Suppose what is not true: the PJM’s poll correctly identified 946 voters. They did so by asking this question:
Only a small percentage of all voters will cast a ballot in this Tuesdays [sic] special election for US Senate. How likely is it that you will actually vote in this election on January 19th? If you will definitely vote press 1. If you might or might not vote press 2. If you probably wont [sic]1 vote press 3.
The results were stated in terms of likely voters (those who pressed 1 or 2). This is common practice, but it is sumamente (I’m in CA and practicing my Spanish) misleading. Likely does not mean “will vote”, it means “intends to vote or might not vote.”
There are many dangers betwixt wanting to and actually voting.
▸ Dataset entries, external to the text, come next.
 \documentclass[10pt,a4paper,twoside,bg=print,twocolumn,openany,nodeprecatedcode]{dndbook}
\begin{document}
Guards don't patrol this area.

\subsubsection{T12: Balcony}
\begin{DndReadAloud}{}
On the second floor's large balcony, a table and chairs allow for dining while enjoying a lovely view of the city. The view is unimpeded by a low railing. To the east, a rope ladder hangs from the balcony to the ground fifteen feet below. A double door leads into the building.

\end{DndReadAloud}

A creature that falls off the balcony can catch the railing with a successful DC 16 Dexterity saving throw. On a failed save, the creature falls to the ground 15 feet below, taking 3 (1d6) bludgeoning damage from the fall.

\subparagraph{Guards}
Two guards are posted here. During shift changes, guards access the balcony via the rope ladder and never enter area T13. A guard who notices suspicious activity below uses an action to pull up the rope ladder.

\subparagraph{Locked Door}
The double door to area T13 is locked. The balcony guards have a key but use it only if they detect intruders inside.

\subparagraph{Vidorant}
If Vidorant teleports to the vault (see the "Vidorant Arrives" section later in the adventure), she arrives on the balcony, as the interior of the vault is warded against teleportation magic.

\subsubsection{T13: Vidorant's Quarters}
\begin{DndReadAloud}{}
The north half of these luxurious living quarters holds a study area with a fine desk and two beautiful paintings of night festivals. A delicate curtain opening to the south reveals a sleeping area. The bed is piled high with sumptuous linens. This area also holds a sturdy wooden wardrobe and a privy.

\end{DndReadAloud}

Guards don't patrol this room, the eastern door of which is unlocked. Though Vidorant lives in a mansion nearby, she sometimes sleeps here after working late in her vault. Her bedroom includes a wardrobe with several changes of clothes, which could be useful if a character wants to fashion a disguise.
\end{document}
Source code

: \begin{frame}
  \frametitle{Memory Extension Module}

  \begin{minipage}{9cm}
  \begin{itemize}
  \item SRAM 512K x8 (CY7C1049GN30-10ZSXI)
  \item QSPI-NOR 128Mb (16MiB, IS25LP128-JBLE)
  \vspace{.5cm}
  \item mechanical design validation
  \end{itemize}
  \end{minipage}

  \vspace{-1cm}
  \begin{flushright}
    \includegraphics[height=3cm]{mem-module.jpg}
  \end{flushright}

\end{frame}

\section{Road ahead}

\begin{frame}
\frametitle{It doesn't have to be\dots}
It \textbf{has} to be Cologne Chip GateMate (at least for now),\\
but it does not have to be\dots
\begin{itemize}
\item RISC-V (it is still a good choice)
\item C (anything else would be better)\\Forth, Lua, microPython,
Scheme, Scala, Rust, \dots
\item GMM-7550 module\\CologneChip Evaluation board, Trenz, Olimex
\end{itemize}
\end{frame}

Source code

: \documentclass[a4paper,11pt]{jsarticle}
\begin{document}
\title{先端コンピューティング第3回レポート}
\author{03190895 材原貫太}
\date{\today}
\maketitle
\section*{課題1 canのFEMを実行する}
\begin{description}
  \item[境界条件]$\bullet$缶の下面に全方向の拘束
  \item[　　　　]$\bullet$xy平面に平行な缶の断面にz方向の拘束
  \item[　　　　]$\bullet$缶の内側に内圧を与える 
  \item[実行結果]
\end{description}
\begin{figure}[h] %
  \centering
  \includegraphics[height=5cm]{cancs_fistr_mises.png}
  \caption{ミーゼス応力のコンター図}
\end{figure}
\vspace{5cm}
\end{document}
Not everybody who said they will definitely vote will vote. Some who said they will not vote will. And the fraction of those who said they might or might not will be variable.
This ambiguity is a large source of polling error. To estimate it would require re-calling the same people (all of them, not just the 946 who pressed 1 or 2) and asking whether or not they voted. And then hoping they tell us the truth.
Thus, the second source of error: people lie. They lie like dogs, they fib, they prevaricate, they make statements at variance with the truth. If you call a lefty (righty) and he suspects that the polling organization is right (left), he will more likely lie. People lie not just in saying they will vote for the opposite person, but they say they are undecided when they are truly not. They say they will not vote when they will and vice versa.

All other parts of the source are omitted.